> **Problem requirements**: In the data below, find the line containing "modified the data", then set down that line and every later line up to and including the line containing "identification and the", exactly.

[Extracted data entries]
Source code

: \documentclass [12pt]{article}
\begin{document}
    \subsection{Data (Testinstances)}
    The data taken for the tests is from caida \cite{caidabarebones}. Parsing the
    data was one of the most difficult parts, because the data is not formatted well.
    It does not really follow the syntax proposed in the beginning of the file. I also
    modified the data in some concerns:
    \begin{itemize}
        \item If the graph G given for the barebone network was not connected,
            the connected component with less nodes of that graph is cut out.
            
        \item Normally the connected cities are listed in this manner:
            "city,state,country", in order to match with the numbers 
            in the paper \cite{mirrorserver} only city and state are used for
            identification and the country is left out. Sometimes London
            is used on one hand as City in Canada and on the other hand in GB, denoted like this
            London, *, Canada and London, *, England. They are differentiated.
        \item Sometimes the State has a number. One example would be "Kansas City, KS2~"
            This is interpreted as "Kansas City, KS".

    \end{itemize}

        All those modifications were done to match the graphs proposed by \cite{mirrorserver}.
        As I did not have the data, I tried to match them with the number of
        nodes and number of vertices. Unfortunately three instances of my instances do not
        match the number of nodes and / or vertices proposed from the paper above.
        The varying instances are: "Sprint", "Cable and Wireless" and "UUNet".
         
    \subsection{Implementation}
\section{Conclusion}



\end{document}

---

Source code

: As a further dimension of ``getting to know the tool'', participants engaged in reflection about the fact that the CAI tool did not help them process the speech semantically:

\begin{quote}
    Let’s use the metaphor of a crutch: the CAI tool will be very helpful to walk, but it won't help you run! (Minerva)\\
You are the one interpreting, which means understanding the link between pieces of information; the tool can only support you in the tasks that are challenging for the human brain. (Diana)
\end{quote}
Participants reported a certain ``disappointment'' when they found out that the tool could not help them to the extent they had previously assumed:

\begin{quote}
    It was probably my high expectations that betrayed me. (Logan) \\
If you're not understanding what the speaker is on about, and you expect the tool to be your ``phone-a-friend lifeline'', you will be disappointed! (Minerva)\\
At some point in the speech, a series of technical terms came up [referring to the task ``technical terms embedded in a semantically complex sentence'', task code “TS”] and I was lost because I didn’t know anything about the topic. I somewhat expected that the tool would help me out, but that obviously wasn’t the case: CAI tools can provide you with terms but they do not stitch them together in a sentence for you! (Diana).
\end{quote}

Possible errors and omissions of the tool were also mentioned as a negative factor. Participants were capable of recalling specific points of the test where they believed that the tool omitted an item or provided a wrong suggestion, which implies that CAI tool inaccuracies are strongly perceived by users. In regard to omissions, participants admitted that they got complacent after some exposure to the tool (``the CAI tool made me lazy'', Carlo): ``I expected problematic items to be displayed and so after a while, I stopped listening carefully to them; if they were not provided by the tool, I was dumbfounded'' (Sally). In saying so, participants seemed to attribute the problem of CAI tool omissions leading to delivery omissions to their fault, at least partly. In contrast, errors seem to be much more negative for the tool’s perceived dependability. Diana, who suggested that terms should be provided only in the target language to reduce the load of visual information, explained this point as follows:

> **Response below**:
    modified the data in some concerns:
    \begin{itemize}
        \item If the graph G given for the barebone network was not connected,
            the connected component with less nodes of that graph is cut out.
            
        \item Normally the connected cities are listed in this manner:
            "city,state,country", in order to match with the numbers 
            in the paper \cite{mirrorserver} only city and state are used for
            identification and the country is left out. Sometimes London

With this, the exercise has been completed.